→ **Work required**:
Which lines in the records below hold the word "cloner"? Copy each of them.

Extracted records
━━━━━━━━━━━━━━━━━━━━━━━━━━━━━━

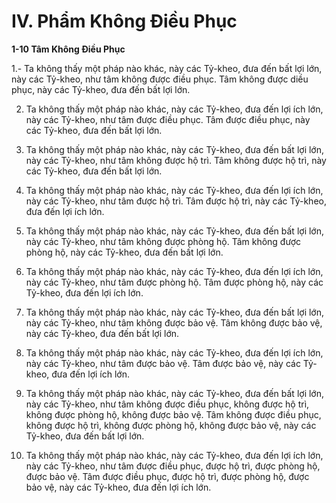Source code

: # IV. Phẩm Không Ðiều Phục

**1-10 Tâm Không Ðiều Phục**

1.- Ta không thấy một pháp nào khác, này các Tỷ-kheo, đưa đến bất lợi lớn, này các Tỷ-kheo, như tâm
không được điều phục. Tâm không được diều phục, này các Tỷ-kheo, đưa đến bất lợi lớn.

2. Ta không thấy một pháp nào khác, này các Tỷ-kheo, đưa đến lợi ích lớn, này các Tỷ-kheo, như tâm
được điều phục. Tâm được điều phục, này các Tỷ-kheo, đưa đến bất lợi lớn.

3. Ta không thấy một pháp nào khác, này các Tỷ-kheo, đưa đến bất lợi lớn, này các Tỷ-kheo, như tâm
không được hộ trì. Tâm không được hộ trì, này các Tỷ-kheo, đưa đến bất lợi lớn.

4. Ta không thấy một pháp nào khác, này các Tỷ-kheo, đưa đến lợi ích lớn, này các Tỷ-kheo, như tâm
được hộ trì. Tâm được hộ trì, này các Tỷ-kheo, đưa đến lợi ích lớn.

5. Ta không thấy một pháp nào khác, này các Tỷ-kheo, đưa đến bất lợi lớn, này các Tỷ-kheo, như tâm
không được phòng hộ. Tâm không được phòng hộ, này các Tỷ-kheo, đưa đến bất lợi lớn.

6. Ta không thấy một pháp nào khác, này các Tỷ-kheo, đưa đến lợi ích lớn, này các Tỷ-kheo, như tâm
được phòng hộ. Tâm được phòng hộ, này các Tỷ-kheo, đưa đến lợi ích lớn.

7. Ta không thấy một pháp nào khác, này các Tỷ-kheo, đưa đến bất lợi lớn, này các Tỷ-kheo, như tâm
không được bảo vệ. Tâm không được bảo vệ, này các Tỷ-kheo, đưa đến bất lợi lớn.

8. Ta không thấy một pháp nào khác, này các Tỷ-kheo, đưa đến lợi ích lớn, này các Tỷ-kheo, như tâm
được bảo vệ. Tâm được bảo vệ, này các Tỷ-kheo, đưa đến lợi ích lớn.
9. Ta không thấy một pháp nào khác, này các Tỷ-kheo, đưa đến bất lợi lớn, này các Tỷ-kheo, như tâm
không được điều phục, không được hộ trì, không được phòng hộ, không được bảo vệ. Tâm không được
điều phục, không được hộ trì, không được phòng hộ, không được bảo vệ, này các Tỷ-kheo, đưa đến bất
lợi lớn.

10. Ta không thấy một pháp nào khác, này các Tỷ-kheo, đưa đến lợi ích lớn, này các Tỷ-kheo, như tâm
được điều phục, được hộ trì, được phòng hộ, được bảo vệ. Tâm được điều phục, được hộ trì, được phòng
hộ, được bảo vệ, này các Tỷ-kheo, đưa đến lợi ích lớn.


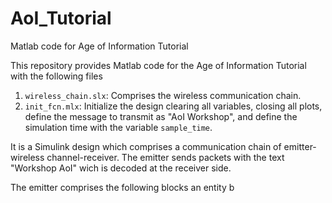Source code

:# AoI_Tutorial
Matlab code for Age of Information Tutorial

This repository provides Matlab code for the Age of Information Tutorial with the following files

1. `wireless_chain.slx`: Comprises the wireless communication chain.
2. `init_fcn.mlx`: Initialize the design clearing all variables, closing all plots, define the message to transmit as "AoI Workshop", and define the simulation time with the variable `sample_time`.

It is a Simulink design which comprises a communication chain of emitter-wireless channel-receiver. The emitter sends packets with the text "Workshop AoI" wich is decoded at the receiver side.

The emitter comprises the following blocks
an entity b
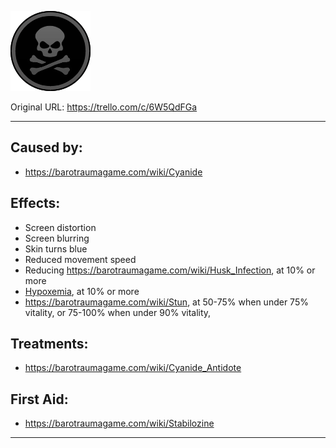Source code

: ![image_2022-10-04_130241884.png\|200](./Cyanide%20Poisoning%20-%20Attachments/6718845db30472d958dd7d66.png)

Original URL: https://trello.com/c/6W5QdFGa

---

## Caused by:

- https://barotraumagame.com/wiki/Cyanide

## Effects:

- Screen distortion
- Screen blurring
- Skin turns blue
- Reduced movement speed
- Reducing https://barotraumagame.com/wiki/Husk_Infection, at 10% or more
- [Hypoxemia](../Blood/Hypoxemia.md), at 10% or more
- https://barotraumagame.com/wiki/Stun, at 50-75% when under 75% vitality, or 75-100% when under 90% vitality,

## Treatments:

- https://barotraumagame.com/wiki/Cyanide_Antidote

## First Aid:

- https://barotraumagame.com/wiki/Stabilozine

---

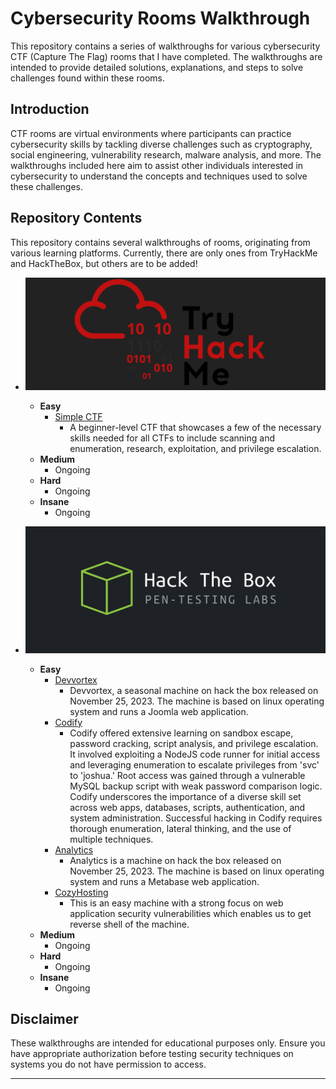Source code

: # Cybersecurity Rooms Walkthrough

This repository contains a series of walkthroughs for various cybersecurity CTF (Capture The Flag) rooms that I have completed. The walkthroughs are intended to provide detailed solutions, explanations, and steps to solve challenges found within these rooms.

## Introduction

CTF rooms are virtual environments where participants can practice cybersecurity skills by tackling diverse challenges such as cryptography, social engineering, vulnerability research, malware analysis, and more. The walkthroughs included here aim to assist other individuals interested in cybersecurity to understand the concepts and techniques used to solve these challenges.

## Repository Contents

This repository contains several walkthroughs of rooms, originating from various learning platforms. Currently, there are only ones from TryHackMe and HackTheBox, but others are to be added!

- [![TryHackMe](/assets/THMlogo.png)](https://tryhackme.com/)
  - **Easy**
    - [Simple CTF](/TryHackMe/Easy/SimpleCTF/Readme.md)
      - A beginner-level CTF that showcases a few of the necessary skills needed for all CTFs to include scanning and enumeration, research, exploitation, and privilege escalation.
  - **Medium**
    - Ongoing
  - **Hard**
    - Ongoing
  - **Insane**
    - Ongoing

- [![HackTheBox](/assets/HTBlogo.png)](https://www.hackthebox.eu/)
  - **Easy**
    - [Devvortex](/HackTheBox/Easy/Devvortex/Readme.md)
      - Devvortex, a seasonal machine on hack the box released on November 25, 2023. The machine is based on linux operating system and runs a Joomla web application.
    - [Codify](/HackTheBox/Easy/Codify/Readme.md)
      - Codify offered extensive learning on sandbox escape, password cracking, script analysis, and privilege escalation. It involved exploiting a NodeJS code runner for initial access and leveraging enumeration to escalate privileges from 'svc' to 'joshua.' Root access was gained through a vulnerable MySQL backup script with weak password comparison logic. Codify underscores the importance of a diverse skill set across web apps, databases, scripts, authentication, and system administration. Successful hacking in Codify requires thorough enumeration, lateral thinking, and the use of multiple techniques.
    - [Analytics](/HackTheBox/Easy/Analytics/Readme.md)
      - Analytics is a machine on hack the box released on November 25, 2023. The machine is based on linux operating system and runs a Metabase web application.
    - [CozyHosting](/HackTheBox/Easy/CozyHosting/Readme.md)
      - This is an easy machine with a strong focus on web application security vulnerabilities which enables us to get reverse shell of the machine.
  - **Medium**
    - Ongoing
  - **Hard**
    - Ongoing
  - **Insane**
    - Ongoing

## Disclaimer

These walkthroughs are intended for educational purposes only. Ensure you have appropriate authorization before testing security techniques on systems you do not have permission to access.

---
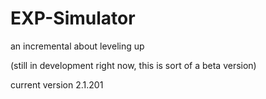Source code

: # EXP-Simulator
an incremental about leveling up

(still in development right now, this is sort of a beta version)

current version 2.1.201
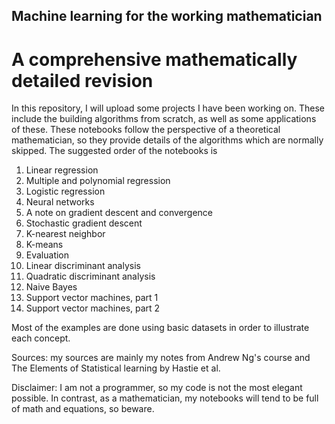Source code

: ## **Machine learning for the working mathematician**

# A comprehensive mathematically detailed revision

In this repository, I will upload some projects I have been working on. These include the building algorithms from scratch, as well as some applications of these. These notebooks follow the perspective of a theoretical mathematician, so they provide details of the algorithms which are normally skipped. The suggested order of the notebooks is

1. Linear regression
2. Multiple and polynomial regression
3. Logistic regression
4. Neural networks
5. A note on gradient descent and convergence
6. Stochastic gradient descent
7. K-nearest neighbor
8. K-means
9. Evaluation
10. Linear discriminant analysis
11. Quadratic discriminant analysis
12. Naive Bayes
13. Support vector machines, part 1
14. Support vector machines, part 2

Most of the examples are done using basic datasets in order to illustrate each concept.

Sources: my sources are mainly my notes from Andrew Ng's course and The Elements of Statistical learning by Hastie et al.

Disclaimer: I am not a programmer, so my code is not the most elegant possible. In contrast, as a mathematician, my notebooks will tend to be full of math and equations, so beware. 
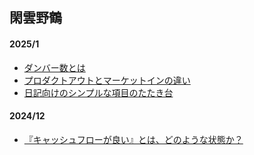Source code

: ## 閑雲野鶴

<!--
#### 2025/3
-->

<!--
#### 2025/2
-->

#### 2025/1
<!-- - [](posts/202501/4.md) -->
- [ダンバー数とは](posts/202501/4.md)
- [プロダクトアウトとマーケットインの違い](posts/202501/3.md)
- [日記向けのシンプルな項目のたたき台](posts/202501/2.md)

#### 2024/12
- [『キャッシュフローが良い』とは、どのような状態か？](posts/202412/1.md)
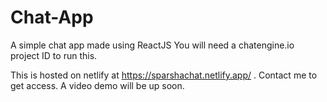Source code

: # Chat-App
A simple chat app made using ReactJS
You will need a chatengine.io project ID to run this.

This is hosted on netlify at https://sparshachat.netlify.app/ .
Contact me to get access.
A video demo will be up soon.

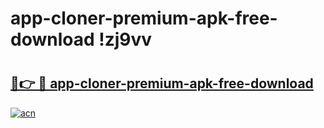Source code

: # app-cloner-premium-apk-free-download !zj9vv

# <h2><a href="https://8mcrou.esa.edu.pl?title=app-cloner-premium-apk-free-download&ref=zj9vv">🔗👉 🔴 app-cloner-premium-apk-free-download</a></h2>

[![acn](https://github.com/user-attachments/assets/0f9c940e-d8b0-45ae-aac7-cd30a18b3e1c)](https://8mcrou.esa.edu.pl?title=app-cloner-premium-apk-free-download&ref=zj9vv)

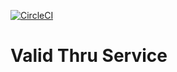 [![CircleCI](https://circleci.com/gh/barone-dev/valid_thru.svg?style=svg)](https://circleci.com/gh/barone-dev/valid_thru)

# Valid Thru Service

━━━━━━━━━━━━━━━━━━━━━━━━━━━━━━

→ **Output of the task**:
: # app-cloner-premium-apk-free-download !zj9vv
# <h2><a href="https://8mcrou.esa.edu.pl?title=app-cloner-premium-apk-free-download&ref=zj9vv">🔗👉 🔴 app-cloner-premium-apk-free-download</a></h2>
[![acn](https://github.com/user-attachments/assets/0f9c940e-d8b0-45ae-aac7-cd30a18b3e1c)](https://8mcrou.esa.edu.pl?title=app-cloner-premium-apk-free-download&ref=zj9vv)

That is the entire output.